No one has quite figured out the perfect way to report on the success (or failure) of social media campaigns. That much is clear from my five days at SXSW this year. Followers, likes and clicks are not going away. Facebook has a new way of measuring “engagement” which is basically “shares” of the content, and this is helpful. But how do we know that we are connecting with the right audience?
We will know by the way the audience engages with the campaign and the overall word-of-mouth generated to help it spread online. You can measure all the clicks and likes and followers that you receive, but if the message you are communicating is off-brand, all wrong for your audience and similar to others in the marketplace, can the campaign really be considered a success because of clicks, likes and followers? Too many brands are jumping into social media campaigns to do something “cool” and “fun” and “different.” But they are forgetting to define the basics for any communications campaign:
- Brand message/overall communications goal
- Target audience
- Competitive landscape
I sat in on a great session at SXSW entitled Epic Battle: Creativity vs. Discipline in Social where the panelists shared examples of “epic wins” and “epic fails” in social media campaigns. The theme among the wins was:
The brands knew the campaign basics (outlined above) and measured each and every creative idea against those objectives to ensure the output was on-brand.

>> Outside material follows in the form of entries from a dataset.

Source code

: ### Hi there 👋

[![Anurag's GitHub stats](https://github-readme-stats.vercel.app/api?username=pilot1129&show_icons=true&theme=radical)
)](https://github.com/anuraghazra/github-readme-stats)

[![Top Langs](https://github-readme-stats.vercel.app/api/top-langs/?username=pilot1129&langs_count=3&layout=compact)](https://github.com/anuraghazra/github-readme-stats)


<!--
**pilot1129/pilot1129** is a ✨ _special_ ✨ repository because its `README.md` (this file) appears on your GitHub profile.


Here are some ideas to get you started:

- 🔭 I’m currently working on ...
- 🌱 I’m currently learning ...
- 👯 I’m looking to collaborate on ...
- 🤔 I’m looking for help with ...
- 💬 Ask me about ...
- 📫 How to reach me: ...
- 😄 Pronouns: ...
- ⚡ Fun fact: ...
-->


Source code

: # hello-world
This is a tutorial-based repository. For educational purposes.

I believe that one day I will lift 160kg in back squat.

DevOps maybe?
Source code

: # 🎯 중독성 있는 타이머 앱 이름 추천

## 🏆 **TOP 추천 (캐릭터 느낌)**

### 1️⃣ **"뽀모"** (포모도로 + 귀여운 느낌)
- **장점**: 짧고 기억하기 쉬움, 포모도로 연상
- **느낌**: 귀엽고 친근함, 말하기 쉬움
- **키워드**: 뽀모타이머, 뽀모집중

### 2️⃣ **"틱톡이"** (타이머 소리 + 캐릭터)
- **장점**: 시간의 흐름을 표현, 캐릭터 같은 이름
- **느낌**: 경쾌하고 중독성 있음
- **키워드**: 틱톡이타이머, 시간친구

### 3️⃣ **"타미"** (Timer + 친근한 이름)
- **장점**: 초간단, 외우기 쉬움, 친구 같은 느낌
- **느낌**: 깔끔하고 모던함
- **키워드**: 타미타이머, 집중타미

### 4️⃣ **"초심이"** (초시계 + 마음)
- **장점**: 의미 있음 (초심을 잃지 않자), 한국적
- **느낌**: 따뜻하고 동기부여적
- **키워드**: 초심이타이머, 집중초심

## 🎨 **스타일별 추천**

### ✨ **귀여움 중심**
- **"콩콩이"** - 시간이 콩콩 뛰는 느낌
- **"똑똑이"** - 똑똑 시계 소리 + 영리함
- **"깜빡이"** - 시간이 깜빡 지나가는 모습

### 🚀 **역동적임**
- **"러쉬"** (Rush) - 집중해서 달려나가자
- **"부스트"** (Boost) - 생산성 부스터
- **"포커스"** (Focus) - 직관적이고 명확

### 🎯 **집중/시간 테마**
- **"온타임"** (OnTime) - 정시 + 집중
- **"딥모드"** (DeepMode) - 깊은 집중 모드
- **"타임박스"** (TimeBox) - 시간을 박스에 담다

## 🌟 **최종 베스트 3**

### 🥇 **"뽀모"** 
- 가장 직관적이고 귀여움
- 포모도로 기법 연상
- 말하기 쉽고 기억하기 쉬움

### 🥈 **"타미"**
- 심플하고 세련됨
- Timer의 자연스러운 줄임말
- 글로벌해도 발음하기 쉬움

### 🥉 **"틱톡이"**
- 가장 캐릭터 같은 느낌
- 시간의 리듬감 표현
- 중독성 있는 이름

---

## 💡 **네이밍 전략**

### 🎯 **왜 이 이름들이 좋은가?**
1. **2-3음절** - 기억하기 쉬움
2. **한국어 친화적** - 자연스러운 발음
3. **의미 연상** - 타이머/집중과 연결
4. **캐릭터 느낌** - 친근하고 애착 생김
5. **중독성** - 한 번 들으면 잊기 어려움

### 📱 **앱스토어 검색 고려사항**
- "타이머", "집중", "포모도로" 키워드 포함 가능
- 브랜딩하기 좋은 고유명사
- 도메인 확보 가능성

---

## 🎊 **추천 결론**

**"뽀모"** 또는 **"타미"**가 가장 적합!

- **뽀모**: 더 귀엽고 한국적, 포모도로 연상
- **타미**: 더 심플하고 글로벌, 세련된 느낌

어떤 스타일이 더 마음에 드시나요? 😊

It is a simple as that. And it makes so much sense.
Examples of “epic wins” shared by the panel:
- Barbie introduced a new career for the doll: computer engineer. Fans on the internet started Photoshopping Barbie into photos iconic technology events and posting them online. Mattel let it happen and started providing all the images for people to use. Once they embraced what the audience was doing and gave them the tools to help do it did they saw the creativity go to a whole new level and engagement spread like wildfire on the web.
- “Rise of the Planet of the Ape”s movie was about to launch and they wanted to engage with 18-34 year old guys who weren’t familiar with the original. They produced a video with a trained ape shooting an AK-47 and put it on YouTube, with the theme being “apes are getting smarter.” The video got over 20 million view on YouTube. The comments on YouTube indicated they had definitely hit their target audience.
- Chevy during the Super Bowl knew that Twitter was where the talk would be occurring about the commercials. So they bought out Twitter advertising stock and owned that space.
Examples of “epic fails” shared by the panel:
- Crocs was targeting moms who were buying shoes for their kids. The brand produced a video to the song Yellow Submarine and placed it on YouTube. The video got one million views, but was totally not the right target given the content of the video and did not see sales results. They weren’t disciplined in the message to the target audience and they could tell this by the comments on the video.
- A large (unnamed) consumer electronics brand that had five objectives with one creative message. They needed different messages and creative, each aligned with an objective in order for it to be successful. It was a massive fail.
Knowing the target audience and where they spend time online and understanding what might engage them takes research on the front end. Just because social media is nimble, does not mean that it should be executed with reckless abandon. Research thoroughly upfront, agree on how the campaign will be measured, check every creative execution against the campaign objectives and audience, and don’t be stupid.